No me sorprendió, en absoluto, que el Villarreal, uno de los mejores equipos de la Liga, llamado a jugar la próxima Liga de Campeones, apease al Zamora C.F. de la Copa del Rey; pero sí me sorprendió la parcialidad de un árbitro pacato, abusón con el pequeño y condescendiente con el grande, y un línea que concedió el cuarto tanto del conjunto castellonense en flagrante fuera de juego. También me sorprendió Movilla, que planteó una defensa con tres centrales, dando entrada a Rocha, y situando a Piña -¡qué gran partido el suyo!- casi de libero, mientras que Crespo se encargó de la zona izquierda de la defensa.
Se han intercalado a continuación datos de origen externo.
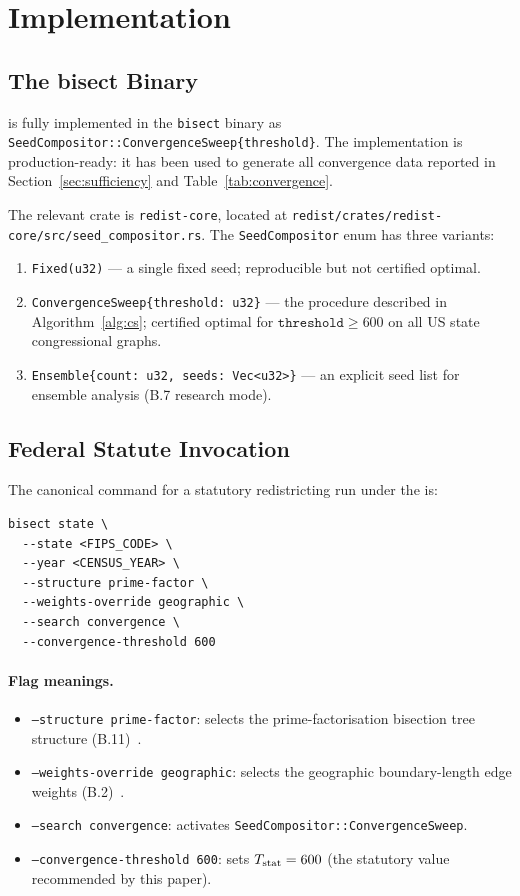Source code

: \section{Implementation}
\label{sec:implementation}

\subsection{The bisect Binary}

\cs{} is fully implemented in the \texttt{bisect} binary as
\texttt{SeedCompositor::ConvergenceSweep\{threshold\}}.
The implementation is production-ready: it has been used to generate all
convergence data reported in Section~\ref{sec:sufficiency} and Table~\ref{tab:convergence}.

The relevant crate is \texttt{redist-core}, located at
\texttt{redist/crates/redist-core/src/seed\_compositor.rs}.
The \texttt{SeedCompositor} enum has three variants:

\begin{enumerate}
\item \texttt{Fixed(u32)} --- a single fixed seed; reproducible but not
      certified optimal.
\item \texttt{ConvergenceSweep\{threshold: u32\}} --- the \cs{} procedure
      described in Algorithm~\ref{alg:cs}; certified optimal for
      $\texttt{threshold} \ge 600$ on all US state congressional graphs.
\item \texttt{Ensemble\{count: u32, seeds: Vec<u32>\}} --- an explicit seed
      list for ensemble analysis (B.7 research mode).
\end{enumerate}

\subsection{Federal Statute Invocation}

The canonical command for a statutory redistricting run under the \dia{}
is:

\begin{verbatim}
bisect state \
  --state <FIPS_CODE> \
  --year <CENSUS_YEAR> \
  --structure prime-factor \
  --weights-override geographic \
  --search convergence \
  --convergence-threshold 600
\end{verbatim}

\paragraph{Flag meanings.}
\begin{itemize}
\item \texttt{--structure prime-factor}: selects the \ar{} prime-factorisation
      bisection tree structure (B.11)~\citep{b11paper}.
\item \texttt{--weights-override geographic}: selects the geographic boundary-length
      edge weights (B.2)~\citep{b2paper}.
\item \texttt{--search convergence}: activates \texttt{SeedCompositor::ConvergenceSweep}.
\item \texttt{--convergence-threshold 600}: sets $\Tstat = 600$ (the statutory
      value recommended by this paper).
\end{itemize}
El planteamiento del técnico vasco resultó extraordinario, con una defensa adelantadísima hasta casi la línea divisoria del terreno de juego, tanto bien le fueron las cosas al Zamora en esa primera media hora del partido, que Emery no supo resolver el problema que le planteó el rival. Pero cuando Bacca adelantó al Villarreal, en el minuto 30, cogiendo muy adelantada a la cobertura rojiblanca, hasta ese instante, perfecta, la eliminatoria pareció decidirse. Para colmo de males, Yeremy, otro gran futbolista, marca el segundo tanto visitante en el minuto 42. Antes un colosal Mapisa mantuvo en equilibrio el partido, con cinco intervenciones asombrosas. El conjunto castellonense demostró que tiene dos plantillas, con jugadores de una calidad técnica extraordinaria y un físico imponente.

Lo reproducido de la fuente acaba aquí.